Records from a collection:
..............................

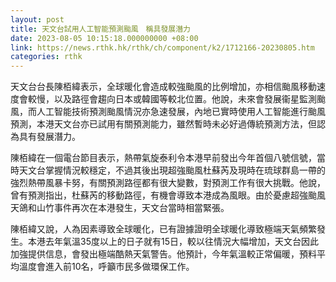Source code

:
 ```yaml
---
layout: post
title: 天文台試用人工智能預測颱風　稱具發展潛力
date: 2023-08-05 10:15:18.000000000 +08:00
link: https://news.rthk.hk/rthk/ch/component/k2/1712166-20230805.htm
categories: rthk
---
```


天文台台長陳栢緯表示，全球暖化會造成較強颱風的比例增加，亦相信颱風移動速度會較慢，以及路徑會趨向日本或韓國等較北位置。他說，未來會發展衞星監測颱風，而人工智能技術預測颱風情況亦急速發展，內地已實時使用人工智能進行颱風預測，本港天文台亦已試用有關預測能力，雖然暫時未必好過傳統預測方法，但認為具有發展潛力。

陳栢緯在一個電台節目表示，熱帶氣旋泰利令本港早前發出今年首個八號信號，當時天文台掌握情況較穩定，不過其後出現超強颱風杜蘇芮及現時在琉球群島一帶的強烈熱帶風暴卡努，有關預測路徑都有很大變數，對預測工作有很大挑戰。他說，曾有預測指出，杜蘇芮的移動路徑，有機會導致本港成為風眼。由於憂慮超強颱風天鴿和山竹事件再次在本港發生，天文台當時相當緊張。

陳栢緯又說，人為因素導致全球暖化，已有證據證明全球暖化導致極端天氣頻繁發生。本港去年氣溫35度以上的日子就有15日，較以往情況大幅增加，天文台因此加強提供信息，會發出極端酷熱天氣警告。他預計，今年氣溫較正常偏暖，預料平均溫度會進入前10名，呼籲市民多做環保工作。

..............................

ASSIGNED TASK:
Restate the entries above word for word, keeping pictures out of the copy.

TASK OUTPUT:
Source code

:
 ```yaml
---
layout: post
title: 天文台試用人工智能預測颱風　稱具發展潛力
date: 2023-08-05 10:15:18.000000000 +08:00
link: https://news.rthk.hk/rthk/ch/component/k2/1712166-20230805.htm
categories: rthk
---
```


天文台台長陳栢緯表示，全球暖化會造成較強颱風的比例增加，亦相信颱風移動速度會較慢，以及路徑會趨向日本或韓國等較北位置。他說，未來會發展衞星監測颱風，而人工智能技術預測颱風情況亦急速發展，內地已實時使用人工智能進行颱風預測，本港天文台亦已試用有關預測能力，雖然暫時未必好過傳統預測方法，但認為具有發展潛力。

陳栢緯在一個電台節目表示，熱帶氣旋泰利令本港早前發出今年首個八號信號，當時天文台掌握情況較穩定，不過其後出現超強颱風杜蘇芮及現時在琉球群島一帶的強烈熱帶風暴卡努，有關預測路徑都有很大變數，對預測工作有很大挑戰。他說，曾有預測指出，杜蘇芮的移動路徑，有機會導致本港成為風眼。由於憂慮超強颱風天鴿和山竹事件再次在本港發生，天文台當時相當緊張。

陳栢緯又說，人為因素導致全球暖化，已有證據證明全球暖化導致極端天氣頻繁發生。本港去年氣溫35度以上的日子就有15日，較以往情況大幅增加，天文台因此加強提供信息，會發出極端酷熱天氣警告。他預計，今年氣溫較正常偏暖，預料平均溫度會進入前10名，呼籲市民多做環保工作。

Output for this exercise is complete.